Supported by Ocasio-Cortez and prominent national progressives such as Sanders and Massachusetts Senator Elizabeth Warren, Bowman ran a values-based campaign that finished with the candidate telling supporters, “Our movement is designed to restore that faith, to restore that hope, to bring back the belief in what is possible, to root our values in everything we do.” Such a movement, he said, must be prepared to take on leaders of both parties. “It will be our job to hold Donald Trump accountable and to hold every elected official accountable that continues to be beholden to corporate interests, that continues to be beholden to the wealthy, that is not fighting for the poor and is not fighting for the working class in our country.”

In the suburban 17th district, Mondaire Jones, a 33-year-old lawyer who was also endorsed by Warren, Sanders, and AOC, was accepting congratulations for moving significantly ahead of a crowded field in the race for the Democratic nomination for the open seat of retiring House Appropriations Committee chair Nita Lowry. “I have talked about big structural changes,” he told supporters Tuesday night, adding that “sometimes an idea is so powerful that it becomes an unstoppable force: a movement!” Jones, who could become the first openly gay African American member of Congress, told the crowd, “This is for [former Texas US representative] Barbara Jordan, that powerful voice in the United States House of Representatives who could not live an authentic life. This is for Bayard Rustin, the architect of the March on Washington, who could not publicly be associated with Martin Luther King because of the scandal of who he loved.
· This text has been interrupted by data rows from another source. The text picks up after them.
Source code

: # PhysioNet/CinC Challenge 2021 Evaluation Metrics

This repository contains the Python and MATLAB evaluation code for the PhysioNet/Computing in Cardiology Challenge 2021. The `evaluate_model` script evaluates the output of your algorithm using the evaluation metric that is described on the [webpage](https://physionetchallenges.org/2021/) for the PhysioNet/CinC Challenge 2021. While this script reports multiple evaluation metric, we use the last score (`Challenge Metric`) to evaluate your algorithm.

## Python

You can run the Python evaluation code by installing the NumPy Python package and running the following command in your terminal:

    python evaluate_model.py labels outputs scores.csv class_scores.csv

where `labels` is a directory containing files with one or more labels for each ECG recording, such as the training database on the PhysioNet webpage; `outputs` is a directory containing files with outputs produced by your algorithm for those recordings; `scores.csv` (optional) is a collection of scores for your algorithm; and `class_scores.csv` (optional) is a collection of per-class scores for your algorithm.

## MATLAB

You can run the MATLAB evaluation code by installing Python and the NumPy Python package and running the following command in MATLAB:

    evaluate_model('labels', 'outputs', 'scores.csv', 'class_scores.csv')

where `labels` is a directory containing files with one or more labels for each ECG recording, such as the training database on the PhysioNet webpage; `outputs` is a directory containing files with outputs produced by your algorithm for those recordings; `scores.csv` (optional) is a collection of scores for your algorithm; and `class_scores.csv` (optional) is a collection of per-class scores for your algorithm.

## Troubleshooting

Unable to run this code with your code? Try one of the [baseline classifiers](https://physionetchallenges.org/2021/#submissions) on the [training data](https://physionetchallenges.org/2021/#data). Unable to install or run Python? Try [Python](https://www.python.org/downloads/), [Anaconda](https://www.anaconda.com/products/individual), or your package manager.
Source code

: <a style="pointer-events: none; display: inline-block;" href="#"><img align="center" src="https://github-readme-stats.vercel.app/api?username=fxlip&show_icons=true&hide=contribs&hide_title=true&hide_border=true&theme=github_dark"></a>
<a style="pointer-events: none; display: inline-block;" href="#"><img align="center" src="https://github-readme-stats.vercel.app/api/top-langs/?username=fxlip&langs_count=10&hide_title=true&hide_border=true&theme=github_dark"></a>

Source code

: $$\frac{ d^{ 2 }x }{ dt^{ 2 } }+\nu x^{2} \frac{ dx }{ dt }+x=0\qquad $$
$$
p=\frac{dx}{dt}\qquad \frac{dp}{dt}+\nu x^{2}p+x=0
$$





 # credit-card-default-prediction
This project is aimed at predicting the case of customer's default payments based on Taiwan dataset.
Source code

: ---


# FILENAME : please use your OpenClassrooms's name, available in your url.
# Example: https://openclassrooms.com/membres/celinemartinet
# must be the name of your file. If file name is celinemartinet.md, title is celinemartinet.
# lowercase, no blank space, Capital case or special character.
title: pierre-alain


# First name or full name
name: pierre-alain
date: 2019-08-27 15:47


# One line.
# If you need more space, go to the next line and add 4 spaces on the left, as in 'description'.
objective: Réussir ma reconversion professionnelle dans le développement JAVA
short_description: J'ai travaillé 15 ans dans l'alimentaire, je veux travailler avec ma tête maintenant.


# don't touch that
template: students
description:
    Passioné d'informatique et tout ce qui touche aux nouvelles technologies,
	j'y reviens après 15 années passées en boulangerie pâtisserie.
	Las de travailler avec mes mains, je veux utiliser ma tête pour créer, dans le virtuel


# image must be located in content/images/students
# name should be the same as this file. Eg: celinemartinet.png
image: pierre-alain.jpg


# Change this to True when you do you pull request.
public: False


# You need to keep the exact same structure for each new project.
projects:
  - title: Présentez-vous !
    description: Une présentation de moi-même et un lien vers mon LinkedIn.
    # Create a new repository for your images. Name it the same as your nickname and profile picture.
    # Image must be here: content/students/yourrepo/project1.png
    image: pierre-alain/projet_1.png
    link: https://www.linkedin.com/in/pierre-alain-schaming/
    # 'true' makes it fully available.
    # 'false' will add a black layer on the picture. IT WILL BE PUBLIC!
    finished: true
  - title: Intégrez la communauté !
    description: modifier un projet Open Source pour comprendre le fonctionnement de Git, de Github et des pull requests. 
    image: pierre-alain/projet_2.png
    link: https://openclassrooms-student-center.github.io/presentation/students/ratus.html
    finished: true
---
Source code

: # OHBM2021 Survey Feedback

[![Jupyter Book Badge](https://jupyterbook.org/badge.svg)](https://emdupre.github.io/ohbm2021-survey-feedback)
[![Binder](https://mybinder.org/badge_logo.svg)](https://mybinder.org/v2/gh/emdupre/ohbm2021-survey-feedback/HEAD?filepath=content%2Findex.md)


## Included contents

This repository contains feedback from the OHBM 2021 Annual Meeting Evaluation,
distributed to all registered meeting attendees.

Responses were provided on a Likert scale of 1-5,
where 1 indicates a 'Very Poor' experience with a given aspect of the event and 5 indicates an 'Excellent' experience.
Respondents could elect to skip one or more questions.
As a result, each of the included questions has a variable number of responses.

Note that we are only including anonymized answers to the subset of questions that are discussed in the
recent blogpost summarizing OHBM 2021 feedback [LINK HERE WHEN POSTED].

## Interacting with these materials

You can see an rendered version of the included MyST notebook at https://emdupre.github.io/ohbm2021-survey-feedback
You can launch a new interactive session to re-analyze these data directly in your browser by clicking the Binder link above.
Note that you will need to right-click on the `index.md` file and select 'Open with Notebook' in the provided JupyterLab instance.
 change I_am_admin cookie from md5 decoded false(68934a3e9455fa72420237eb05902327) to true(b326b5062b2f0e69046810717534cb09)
This is for [former San Francisco Supervisor] Harvey Milk, who literally died as a pioneer for people like me. I am so grateful to the folks on whose shoulders I stand.”

On a night that saw progressives pulling ahead in congressional and legislative primaries all over New York—some with support from AOC; some, like 32-year-old South Bronx congressional candidate Ritchie Torres, without it—these breakthrough bids by young contenders who have pushed the boundaries of traditional politics were confirming that what happened in 2018 was not a fluke. There is a change taking place in our politics. New ideas are being adopted. New coalitions are being built.

Nowhere was that more true than in Kentucky, where US Senate candidate Charles Booker was holding his own in a race for the Democratic nomination to take on Mitch McConnell. With days to go before the count is complete, the African American state legislator was just 4,000 votes behind Amy McGrath, the candidate tapped by Democratic leaders in Washington to take on the Senate majority leader. Booker’s hopes rest on the fact that two of the counties where he is expected to run strongest, Jefferson (Louisville) and Fayette (Lexington), are not expected to release results until Tuesday, June 30, when all mail-in ballots are counted.

With the prospect of an electoral windfall coming his way, Booker was celebrating Tuesday night with supporters who hailed the 35-year African American legislator’s vision of a movement that unites African Americans in his hometown of Louisville with rural white voters “from the hood to the holler.”

“We are on the verge of something big. We are making History, Herstory, Theirstory, Ourstory…in real time,” announced Booker. “The results are coming in, and we are fired up. It may take a couple days for the final vote, but we are ready to bring this home.”

Unlike in the New York contests, where a Democratic primary victory virtually assures election in November, the biggest fight for Booker is yet to come. But he is confident that this new politics will prevail. “Only a movement can beat Mitch McConnell,” he argues. “We are the people he has ignored for decades. Black, Brown, and White Kentuckians, from the hood to the holler, we are rising up. We were so invisible to him, he never saw us coming.”